The Marquis of Clanricarde

thought the House should not take the bare assertion of the noble Duke, that he possessed further and better information with respect to intentions to disturb the public peace, as being sufficient to justify the Government in giving advice to his Majesty to send a letter which was very little else than an insult to the inhabitants of the City of London. He said, at once, that it was not the King, but the Duke of Wellington, that was likely to receive insult; and what necessity was there that his Grace should accompany his Majesty on such an occasion? Where, too, was the necessity of calling in the new police, which was said to be so much disliked? When the Lord High Admiral visited the City there was no disturbance. There would have been none if the King had visited the City, and if any was apprehended, why could not the King be accompanied by the household troops?
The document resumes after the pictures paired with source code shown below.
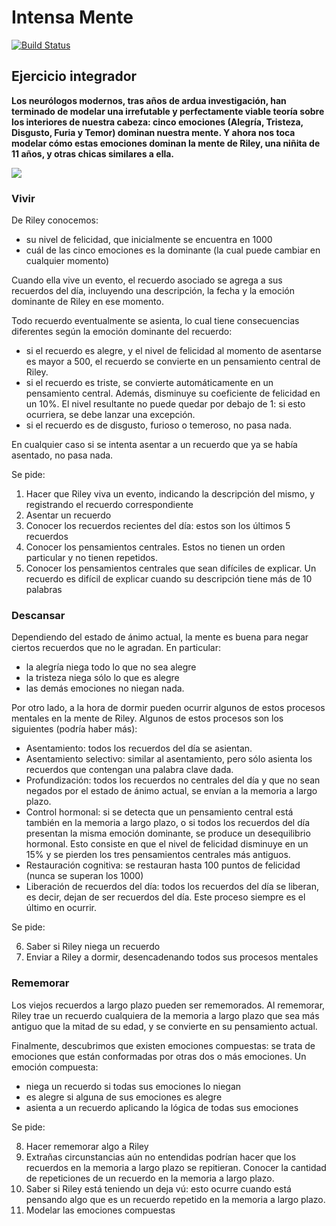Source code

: # Intensa Mente
 
[![Build Status](https://github.com/wollok/ejercicioIntegradorIntensamente/actions/workflows/ci.yml/badge.svg)](https://github.com/wollok/ejercicioIntegradorIntensamente/actions/workflows/ci.yml)


## Ejercicio integrador

**Los neurólogos modernos, tras años de ardua investigación, han terminado de modelar una irrefutable y perfectamente viable teoría sobre los interiores de nuestra cabeza: cinco emociones (Alegría, Tristeza, Disgusto, Furia y Temor) dominan nuestra mente.
Y ahora nos toca modelar cómo estas emociones dominan la mente de Riley, una niñita de 11 años, y otras chicas similares a ella.**

![](intensamente.jpg)

### Vivir
De Riley conocemos:
- su nivel de felicidad, que inicialmente se encuentra en 1000
- cuál de las cinco emociones es la dominante (la cual puede cambiar en cualquier momento) 

Cuando ella vive un evento, el recuerdo asociado se agrega a sus recuerdos del día, incluyendo una descripción, la fecha y la emoción dominante de Riley en ese momento.

Todo recuerdo eventualmente se asienta, lo cual tiene consecuencias diferentes según la emoción dominante del recuerdo: 
- si el recuerdo es alegre, y el nivel de felicidad al momento de asentarse es mayor a 500, el recuerdo se convierte en un pensamiento central de Riley. 
- si el recuerdo es triste, se convierte automáticamente en un pensamiento central. Además, disminuye su coeficiente de felicidad en un 10%. El nivel resultante no puede quedar por debajo de 1: si esto ocurriera, se debe lanzar una excepción. 
- si el recuerdo es de disgusto, furioso o temeroso, no pasa nada.

En cualquier caso si se intenta asentar a un recuerdo que ya se había asentado, no pasa nada.

Se pide:

1. Hacer que Riley viva un evento, indicando la descripción del mismo, y registrando el recuerdo correspondiente
2. Asentar un recuerdo
3. Conocer los recuerdos recientes del día: estos son los últimos 5 recuerdos
4. Conocer los pensamientos centrales. Estos no tienen un orden particular y no tienen repetidos. 
5. Conocer los pensamientos centrales que sean difíciles de explicar. Un recuerdo es difícil de explicar cuando su descripción tiene más de 10 palabras


### Descansar

Dependiendo del estado de ánimo actual, la mente es buena para negar ciertos recuerdos que no le agradan. En particular: 

- la alegría niega todo lo que no sea alegre
- la tristeza niega sólo lo que es alegre
- las demás emociones no niegan nada. 

Por otro lado, a la hora de dormir pueden ocurrir algunos de estos procesos mentales en la mente de Riley. Algunos de estos procesos son los siguientes (podría haber más):

- Asentamiento: todos los recuerdos del día se asientan.
- Asentamiento selectivo: similar al asentamiento, pero sólo asienta los recuerdos que contengan una palabra clave dada. 
- Profundización: todos los recuerdos no centrales del día y que no sean negados por el estado de ánimo actual, se envían a la memoria a largo plazo. 
- Control hormonal: si se detecta que un pensamiento central está también en la memoria a largo plazo, o si todos los recuerdos del día presentan la misma emoción dominante, se produce un desequilibrio hormonal. Esto consiste en que el nivel de felicidad disminuye en un 15% y se pierden los tres pensamientos centrales más antiguos. 
- Restauración cognitiva: se restauran hasta 100 puntos de felicidad (nunca se superan los 1000)
- Liberación de recuerdos del día: todos los recuerdos del día se liberan, es decir, dejan de ser recuerdos del día. Este proceso siempre es el último en ocurrir. 

Se pide:

6. Saber si Riley niega un recuerdo
7. Enviar a Riley a dormir, desencadenando todos sus procesos mentales

### Rememorar

Los viejos recuerdos a largo plazo pueden ser rememorados. Al rememorar, Riley trae un recuerdo cualquiera de la memoria a largo plazo que sea más antiguo que la mitad de su edad, y se convierte en su pensamiento actual. 

Finalmente, descubrimos que existen emociones compuestas: se trata de emociones que están conformadas por otras dos o más emociones. Un emoción compuesta:
- niega un recuerdo si todas sus emociones lo niegan
- es alegre si alguna de sus emociones es alegre
- asienta a un recuerdo aplicando la lógica de todas sus emociones

Se pide:

8. Hacer rememorar algo a Riley 
9. Extrañas circunstancias aún no entendidas podrían hacer que los recuerdos en la memoria a largo plazo se repitieran. Conocer la cantidad de repeticiones de un recuerdo en la memoria a largo plazo. 
10. Saber si Riley está teniendo un deja vú: esto ocurre cuando está pensando algo que es un recuerdo repetido en la memoria a largo plazo.
11. Modelar las emociones compuestas


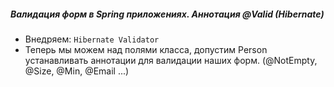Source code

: ##### Валидация форм в Spring приложениях. Аннотация @Valid (Hibernate)
* Внедряем: `Hibernate Validator`
* Теперь мы можем над полями класса, допустим Person устанавливать аннотации для валидации наших форм. 
(@NotEmpty, @Size, @Min, @Email ...)
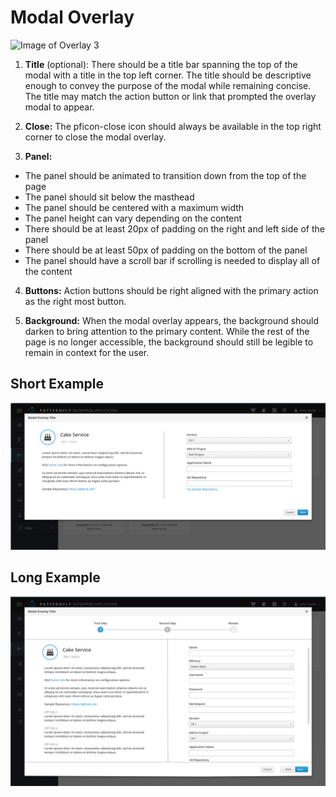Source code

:# Modal Overlay

![Image of Overlay 3](./img/Overlay-02.png)

1. **Title** (optional): There should be a title bar spanning the top of the modal with a title in the top left corner. The title should be descriptive enough to convey the purpose of the modal while remaining concise. The title may match the action button or link that prompted the overlay modal to appear.

2. **Close:** The pficon-close icon should always be available in the top right corner to close the modal overlay.

3. **Panel:**
  - The panel should be animated to transition down from the top of the page
  - The panel should sit below the masthead
  - The panel should be centered with a maximum width
  - The panel height can vary depending on the content
  - There should be at least 20px of padding on the right and left side of the panel
  - There should be at least 50px of padding on the bottom of the panel
  - The panel should have a scroll bar if scrolling is needed to display all of the content

4. **Buttons:** Action buttons should be right aligned with the primary action as the right most button.

5. **Background:** When the modal overlay appears, the background should darken to bring attention to the primary content. While the rest of the page is no longer accessible, the background should still be legible to remain in context for the user.

## Short Example
![Image of Overlay 2](./img/Overlay-01@2x.png)

## Long Example
![Image of Overlay 3](./img/Overlay-03@2x.png)
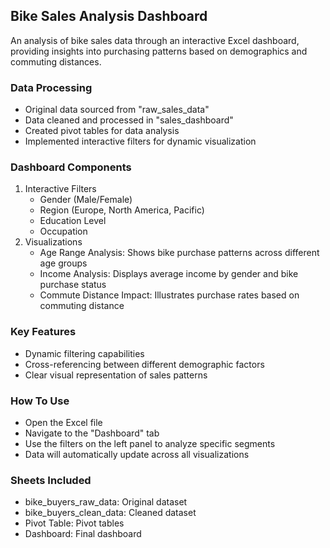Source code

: ## Bike Sales Analysis Dashboard

An analysis of bike sales data through an interactive Excel dashboard, providing insights into purchasing patterns based on demographics and commuting distances.

### Data Processing

- Original data sourced from "raw_sales_data"
- Data cleaned and processed in "sales_dashboard"
- Created pivot tables for data analysis
- Implemented interactive filters for dynamic visualization

### Dashboard Components

 1. Interactive Filters
    - Gender (Male/Female)
    - Region (Europe, North America, Pacific)
    - Education Level
    - Occupation
  2. Visualizations
     - Age Range Analysis: Shows bike purchase patterns across different age groups
     - Income Analysis: Displays average income by gender and bike purchase status
     - Commute Distance Impact: Illustrates purchase rates based on commuting distance

### Key Features

- Dynamic filtering capabilities
- Cross-referencing between different demographic factors
- Clear visual representation of sales patterns
  
### How To Use

- Open the Excel file
- Navigate to the "Dashboard" tab
- Use the filters on the left panel to analyze specific segments
- Data will automatically update across all visualizations

### Sheets Included

- bike_buyers_raw_data: Original dataset
- bike_buyers_clean_data: Cleaned dataset
- Pivot Table: Pivot tables
- Dashboard: Final dashboard

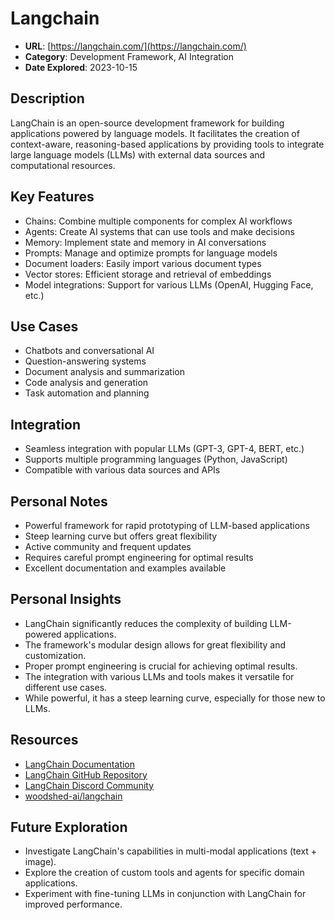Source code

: # Langchain

- **URL**: [https://langchain.com/](https://langchain.com/)
- **Category**: Development Framework, AI Integration
- **Date Explored**: 2023-10-15

## Description

LangChain is an open-source development framework for building applications powered by language models. It facilitates the creation of context-aware, reasoning-based applications by providing tools to integrate large language models (LLMs) with external data sources and computational resources.

## Key Features

- Chains: Combine multiple components for complex AI workflows
- Agents: Create AI systems that can use tools and make decisions
- Memory: Implement state and memory in AI conversations
- Prompts: Manage and optimize prompts for language models
- Document loaders: Easily import various document types
- Vector stores: Efficient storage and retrieval of embeddings
- Model integrations: Support for various LLMs (OpenAI, Hugging Face, etc.)

## Use Cases
  
- Chatbots and conversational AI
- Question-answering systems
- Document analysis and summarization
- Code analysis and generation
- Task automation and planning

## Integration

- Seamless integration with popular LLMs (GPT-3, GPT-4, BERT, etc.)
- Supports multiple programming languages (Python, JavaScript)
- Compatible with various data sources and APIs

## Personal Notes

- Powerful framework for rapid prototyping of LLM-based applications
- Steep learning curve but offers great flexibility
- Active community and frequent updates
- Requires careful prompt engineering for optimal results
- Excellent documentation and examples available

## Personal Insights

- LangChain significantly reduces the complexity of building LLM-powered applications.
- The framework's modular design allows for great flexibility and customization.
- Proper prompt engineering is crucial for achieving optimal results.
- The integration with various LLMs and tools makes it versatile for different use cases.
- While powerful, it has a steep learning curve, especially for those new to LLMs.

## Resources

- [LangChain Documentation](https://python.langchain.com/en/latest/index.html)
- [LangChain GitHub Repository](https://github.com/hwchase17/langchain)
- [LangChain Discord Community](https://discord.gg/6adMQxSpJS)
- [woodshed-ai/langchain](https://github.com/mpazaryna/woodshed-ai/tree/main/langchain)

## Future Exploration

- Investigate LangChain's capabilities in multi-modal applications (text + image).
- Explore the creation of custom tools and agents for specific domain applications.
- Experiment with fine-tuning LLMs in conjunction with LangChain for improved performance.
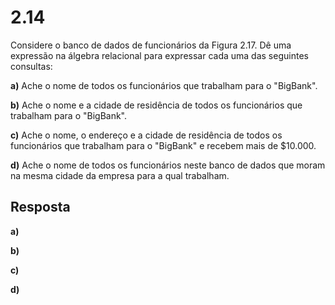 # 2.14

Considere o banco de dados de funcionários da Figura 2.17. Dê uma expressão na álgebra relacional para expressar cada uma das seguintes consultas:

**a)** Ache o nome de todos os funcionários que trabalham para o "BigBank".

**b)** Ache o nome e a cidade de residência de todos os funcionários que trabalham para o "BigBank".

**c)** Ache o nome, o endereço e a cidade de residência de todos os funcionários que trabalham para o "BigBank" e recebem mais de $10.000.

**d)** Ache o nome de todos os funcionários neste banco de dados que moram na mesma cidade da empresa para a qual trabalham.

## Resposta

**a)**

**b)**

**c)**

**d)**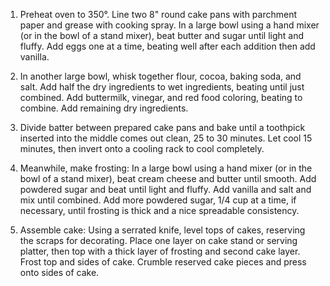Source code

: 1. Preheat oven to 350°. Line two 8" round cake pans with parchment paper and grease with cooking spray. In a large bowl using a hand mixer (or in the bowl of a stand mixer), beat butter and sugar until light and fluffy. Add eggs one at a time, beating well after each addition then add vanilla.

2. In another large bowl, whisk together flour, cocoa, baking soda, and salt. Add half the dry ingredients to wet ingredients, beating until just combined. Add buttermilk, vinegar, and red food coloring, beating to combine. Add remaining dry ingredients.

3. Divide batter between prepared cake pans and bake until a toothpick inserted into the middle comes out clean, 25 to 30 minutes. Let cool 15 minutes, then invert onto a cooling rack to cool completely.
4. Meanwhile, make frosting: In a large bowl using a hand mixer (or in the bowl of a stand mixer), beat cream cheese and butter until smooth. Add powdered sugar and beat until light and fluffy. Add vanilla and salt and mix until combined. Add more powdered sugar, 1/4 cup at a time, if necessary, until frosting is thick and a nice spreadable consistency.
5. Assemble cake: Using a serrated knife, level tops of cakes, reserving the scraps for decorating. Place one layer on cake stand or serving platter, then top with a thick layer of frosting and second cake layer. Frost top and sides of cake. Crumble reserved cake pieces and press onto sides of cake.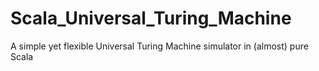 # Scala_Universal_Turing_Machine
A simple yet flexible Universal Turing Machine simulator in (almost) pure Scala
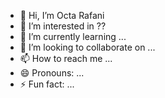 - 👋 Hi, I’m Octa Rafani
- 👀 I’m interested in ?? 
- 🌱 I’m currently learning ...
- 💞️ I’m looking to collaborate on ...
- 📫 How to reach me ...
- 😄 Pronouns: ...
- ⚡ Fun fact: ...

<!---
octahr/octahr is a ✨ special ✨ repository because its `README.md` (this file) appears on your GitHub profile.
You can click the Preview link to take a look at your changes.
--->
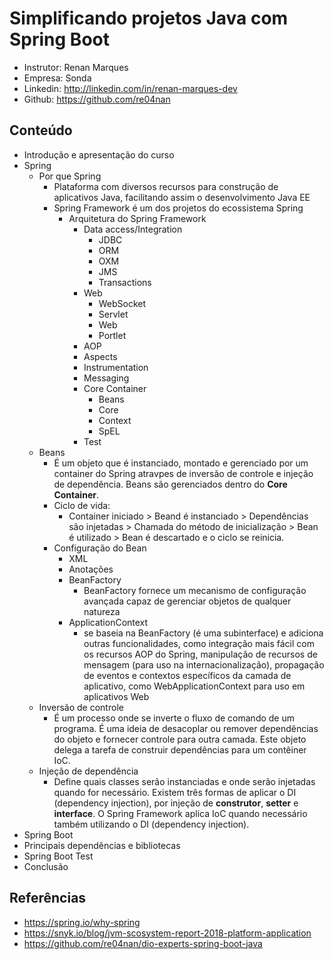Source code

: # Simplificando projetos Java com Spring Boot

- Instrutor: Renan Marques
- Empresa: Sonda
- Linkedin: http://linkedin.com/in/renan-marques-dev 
- Github: https://github.com/re04nan

## Conteúdo

- Introdução e apresentação do curso
- Spring
  - Por que Spring
    - Plataforma com diversos recursos para construção de aplicativos Java, facilitando assim o desenvolvimento Java EE
    - Spring Framework é um dos projetos do ecossistema Spring
      - Arquitetura do Spring Framework
        - Data access/Integration
          - JDBC
          - ORM
          - OXM
          - JMS
          - Transactions
        - Web
          - WebSocket
          - Servlet
          - Web
          - Portlet
        - AOP
        - Aspects
        - Instrumentation
        - Messaging
        - Core Container
          - Beans
          - Core
          - Context
          - SpEL
        - Test
  - Beans
    - É um objeto que é instanciado, montado e gerenciado por um container do Spring atravpes de inversão de controle e injeção de dependência. Beans são gerenciados dentro do **Core Container**.
    - Ciclo de vida:
      - Container iniciado > Beand é instanciado > Dependências são injetadas > Chamada do método de inicialização > Bean é utilizado > Bean é descartado e o ciclo se reinicia.
    - Configuração do Bean
      - XML
      - Anotações
      - BeanFactory
        - BeanFactory fornece um mecanismo de configuração avançada capaz de gerenciar objetos de qualquer natureza
      - ApplicationContext
        - se baseia na BeanFactory (é uma subinterface) e adiciona outras funcionalidades, como integração mais fácil com os recursos AOP do Spring, manipulação de recursos de mensagem (para uso na internacionalização), propagação de eventos e contextos específicos da camada de aplicativo, como WebApplicationContext para uso em aplicativos Web
  - Inversão de controle
    - É um processo onde se inverte o fluxo de comando de um programa. É uma ideia de desacoplar ou remover dependências do objeto e fornecer controle para outra camada. Este objeto delega a tarefa de construir dependências para um contêiner IoC.
  - Injeção de dependência
    - Define quais classes serão instanciadas e onde serão injetadas quando for necessário. Existem três formas de aplicar o DI (dependency injection), por injeção de **construtor**, **setter** e **interface**. O Spring Framework aplica IoC quando necessário também utilizando o DI (dependency injection).
- Spring Boot
- Principais dependências e bibliotecas
- Spring Boot Test
- Conclusão

## Referências
- https://spring.io/why-spring
- https://snyk.io/blog/jvm-scosystem-report-2018-platform-application
- https://github.com/re04nan/dio-experts-spring-boot-java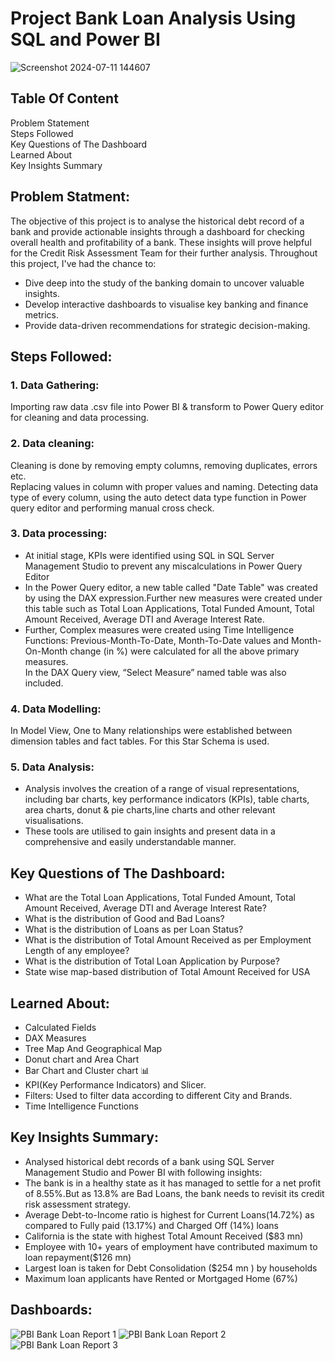 # Project Bank Loan Analysis Using SQL and Power BI
![Screenshot 2024-07-11 144607](https://github.com/shripadk1999/Project_Bank_Loan_Analysis_Using_Power_BI_and_SQL/assets/161477229/a505d105-d6b2-4beb-bea6-79d2b44c34a3)

## Table Of Content
Problem Statement <br />
Steps Followed <br />
Key Questions of The Dashboard <br />
Learned About <br />
Key Insights Summary <br />

## Problem Statment:
The objective of this project is to analyse the historical debt record of a bank and provide actionable insights through a dashboard for checking overall health and profitability of a bank. These  insights will prove helpful for the Credit Risk Assessment Team for their further analysis.
Throughout this project, I've had the chance to:<br />
  - Dive deep into the study of the banking domain to uncover valuable insights. <br />
  - Develop interactive dashboards to visualise key banking and finance metrics.<br />
  - Provide data-driven recommendations for strategic decision-making.

## Steps Followed:
### 1. Data Gathering:
Importing raw data .csv file into Power BI & transform to Power Query editor for cleaning and data processing.
### 2. Data cleaning:
Cleaning is done by removing empty columns, removing duplicates, errors etc.<br />
Replacing values in column with proper values and naming.
Detecting data type of every column, using the auto detect data type function in Power query editor and performing manual cross check.
### 3. Data processing:
* At initial stage, KPIs were identified using SQL in SQL Server Management Studio to prevent any miscalculations in Power Query Editor<br />
* In the Power Query editor, a new table called "Date Table" was created  by using the DAX expression.Further new measures were created under this table such as Total Loan Applications, Total Funded Amount, Total Amount Received, Average DTI and Average Interest Rate.<br />
* Further, Complex measures were created using Time Intelligence Functions: Previous-Month-To-Date, Month-To-Date values and Month-On-Month change (in %) were calculated for all the above primary measures.<br />
In the DAX Query view, “Select Measure” named table was also included.<br />
### 4. Data Modelling:
 In Model View, One to Many relationships were established between dimension tables and fact tables. For this Star Schema is used.
### 5. Data Analysis:
* Analysis involves the creation of a range of visual representations, including bar charts, key performance indicators (KPIs), table charts, area charts, donut & pie charts,line charts and other relevant visualisations.<br />
* These tools are utilised to gain insights and present data in a comprehensive and easily understandable manner.

## Key Questions of The Dashboard:
* What are the Total Loan Applications, Total Funded Amount, Total Amount Received, Average DTI and Average Interest Rate?<br />
* What is the distribution of Good and Bad Loans?<br />
* What is the distribution of Loans as per Loan Status?<br />
* What is the distribution of Total Amount Received as per Employment Length of any employee?<br />
* What is the distribution of Total Loan Application by Purpose?<br />
* State wise map-based distribution of Total Amount Received for USA <br />

## Learned About: 
* Calculated Fields <br />
* DAX Measures  <br />
* Tree Map And Geographical Map  <br />
* Donut chart and Area Chart<br />
* Bar Chart and Cluster chart 📊<br />
* KPI(Key Performance Indicators) and Slicer.<br />
* Filters: Used to filter data according to different City and Brands.<br />
* Time Intelligence Functions <br />

## Key Insights Summary:
* Analysed historical debt records of a bank using SQL Server Management Studio and Power BI with following insights:<br />
* The bank is in a healthy state as it has managed to settle for a net profit of 8.55%.But as 13.8% are  Bad Loans, the bank needs to revisit its credit risk assessment strategy. <br />
* Average Debt-to-Income ratio is highest for Current Loans(14.72%) as compared to Fully paid (13.17%) and Charged Off (14%) loans <br />
* California is the state with highest Total Amount Received ($83 mn) <br />
* Employee with 10+ years of employment have contributed maximum to loan repayment($126 mn) <br />
* Largest loan is taken for Debt Consolidation ($254 mn ) by households <br />
* Maximum loan applicants have Rented or Mortgaged Home (67%) <br />
## Dashboards:
![PBI Bank Loan Report 1](https://github.com/shripadk1999/Project_Bank_Loan_Analysis_Using_Power_BI/assets/161477229/a822b20b-2ea7-4821-84b8-3b9d4fa51502)
![PBI Bank Loan Report 2](https://github.com/shripadk1999/Project_Bank_Loan_Analysis_Using_Power_BI/assets/161477229/1b36c4f8-7847-4901-a431-6bc775445ada)
![PBI Bank Loan Report 3](https://github.com/shripadk1999/Project_Bank_Loan_Analysis_Using_Power_BI/assets/161477229/0becadac-f240-4610-af74-855684689799)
For what other purpose was that force kept up? He had visited the City during Tuesday night, and walked through the crowd, and he confessed he saw no disturbance or tendency towards disturbance, except where the new police were stationed. Of disloyalty to the Sovereign, at all events, no trace was to be found at any period of the tumults which he had seen or heard of in any part of the metropolis.

Lord Wharncliffe

said, he for one must tell the noble Marquis that he gave all approbation and applause to what the Government had done, with reference to the night alluded to. The noble Marquis and others had spoken of the popularity of the King. No man doubted that the King was popular, and that he deserved to be so; but the proceeding which the noble Marquis found fault with had no reference to his Majesty's popularity. The real question was this. Tumult and confusion were expected, and the Government was driven to the necessity of em- bracing an alternative. They were compelled either to postpone the visit of the Royal Family to the City, or allow it to take place, and adopt measures for the suppression of disorder; but at the same time they would be under the necessity of subjecting the Sovereign and his Consort to the pain of witnessing a conflict between their guards and their subjects. That alternative his Majesty's advisers would not risk, and he approved of their determination. He had witnessed some of these conflicts at other times, and he dreaded the necessity at any time of having recourse to the military power. He was satisfied that it ought never to be employed until the last extremity. Every means should be taken to avoid it; and when it was resorted to, every friend of his country and humanity must regret the necessity.